At 09:35 PM 6/22/2002 -0700, Greg Newbold wrote:
>    Seems to me the flight attendents may be killing the golden goose.
> Despite the mayhem caused on Sep 11th, I predict unlicensed flight
> attendents could quickly be replaced. Unfortunately they are not in the
> professional league of the pilots and machinists.

First off, what is an "unlicensed flight attendent" and what makes them
unprofessional? Are you referring to the fact that flight attendants don't
need to be certified or licensed to do their jobs, unlike pilots and
machinists? That might broaden the pool of potential applicants, but it's
not like pilots and machinists are in such a constrained labor pool that
they control the marketplace. As far as I can tell, all three job
categories are employers' markets, not applicants' markets.

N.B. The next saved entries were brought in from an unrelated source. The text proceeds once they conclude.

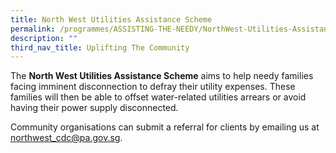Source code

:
 ```yaml
---
title: North West Utilities Assistance Scheme
permalink: /programmes/ASSISTING-THE-NEEDY/NorthWest-Utilities-Assistance-Scheme
description: ""
third_nav_title: Uplifting The Community
---
```

<meta name="description" content="North West Utilities Assistance scheme">


The **North West Utilities Assistance Scheme** aims to help needy families facing imminent disconnection to defray their utility expenses. These families will then be able to offset water-related utilities arrears or avoid having their power supply disconnected.

Community organisations can submit a referral for clients by emailing us at northwest_cdc@pa.gov.sg.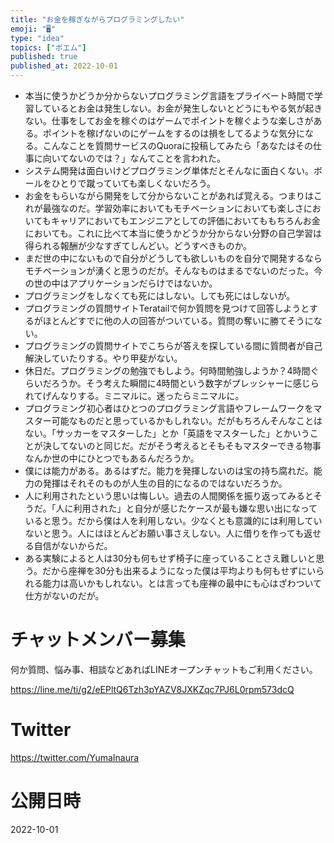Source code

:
 ```yaml
---
title: "お金を稼ぎながらプログラミングしたい"
emoji: "🖥"
type: "idea"
topics: ["ポエム"]
published: true
published_at: 2022-10-01
---
```


- 本当に使うかどうか分からないプログラミング言語をプライベート時間で学習しているとお金は発生しない。お金が発生しないとどうにもやる気が起きない。仕事をしてお金を稼ぐのはゲームでポイントを稼ぐような楽しさがある。ポイントを稼げないのにゲームをするのは損をしてるような気分になる。こんなことを質問サービスのQuoraに投稿してみたら「あなたはその仕事に向いてないのでは？」なんてことを言われた。
- システム開発は面白いけどプログラミング単体だとそんなに面白くない。ボールをひとりで蹴っていても楽しくないだろう。
- お金をもらいながら開発をして分からないことがあれば覚える。つまりはこれが最強なのだ。学習効率においてもモチベーションにおいても楽しさにおいてもキャリアにおいてもエンジニアとしての評価においてももちろんお金においても。これに比べて本当に使うかどうか分からない分野の自己学習は得られる報酬が少なすぎてしんどい。どうすべきものか。
- まだ世の中にないもので自分がどうしても欲しいものを自分で開発するならモチベーションが湧くと思うのだが。そんなものはまるでないのだった。今の世の中はアプリケーションだらけではないか。
- プログラミングをしなくても死にはしない。しても死にはしないが。
- プログラミングの質問サイトTeratailで何か質問を見つけて回答しようとするがほとんどすでに他の人の回答がついている。質問の奪いに勝てそうにない。
- プログラミングの質問サイトでこちらが答えを探している間に質問者が自己解決していたりする。やり甲斐がない。
- 休日だ。プログラミングの勉強でもしよう。何時間勉強しようか？4時間ぐらいだろうか。そう考えた瞬間に4時間という数字がプレッシャーに感じられてげんなりする。ミニマルに。迷ったらミニマルに。
- プログラミング初心者はひとつのプログラミング言語やフレームワークをマスター可能なものだと思っているかもしれない。だがもちろんそんなことはない。「サッカーをマスターした」とか「英語をマスターした」とかいうことが決してないのと同じだ。だがそう考えるとそもそもマスターできる物事なんか世の中にひとつでもあるんだろうか。
- 僕には能力がある。あるはずだ。能力を発揮しないのは宝の持ち腐れだ。能力の発揮はそれそのものが人生の目的になるのではないだろうか。
- 人に利用されたという思いは悔しい。過去の人間関係を振り返ってみるとそうだ。「人に利用された」と自分が感じたケースが最も嫌な思い出になっていると思う。だから僕は人を利用しない。少なくとも意識的には利用していないと思う。人にはほとんどお願い事さえしない。人に借りを作っても返せる自信がないからだ。
- ある実験によると人は30分も何もせず椅子に座っていることさえ難しいと思う。だから座禅を30分も出来るようになった僕は平均よりも何もせずにいられる能力は高いかもしれない。とは言っても座禅の最中にも心はざわついて仕方がないのだが。



# チャットメンバー募集


何か質問、悩み事、相談などあればLINEオープンチャットもご利用ください。

https://line.me/ti/g2/eEPltQ6Tzh3pYAZV8JXKZqc7PJ6L0rpm573dcQ


# Twitter

https://twitter.com/YumaInaura


# 公開日時

2022-10-01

Furthermore, I don't see why you call flight attendants unprofessional.
While horror stories about bad flight attendants abound, they are as
trained and professional as many occupations. It's not like you can take
any ten people off the street and have them staff the cabin of a 747-400 a
few hours later.

Tradesmen, such as plumbers and carpenters, aren't licensed either. Should
they lose their rights to collective action, too? Coal minors? Are hair
dressers more entitled to strike because some states have "cosmetology
license boards"?

>    IMHO the flight attendents, and all other airline groups, should be
> focusing on the survivability of the airline and preservation of their
> jobs which may include a 5% pay cut. Frankly I suspected management would
> ask for 20% to bring their costs down.

Airline management teams have cried "Wolf" so often, they're losing
credibility. I'm not saying the unions are blameless, nor that they
shouldn't agree to wage concessions, but how quickly would those wage
concessions be restored, compare to other reductions in cost?

>Am I off base?

I think you're being simplistic in your analysis and ignoring the history
of management/union negotiations over the past few decades.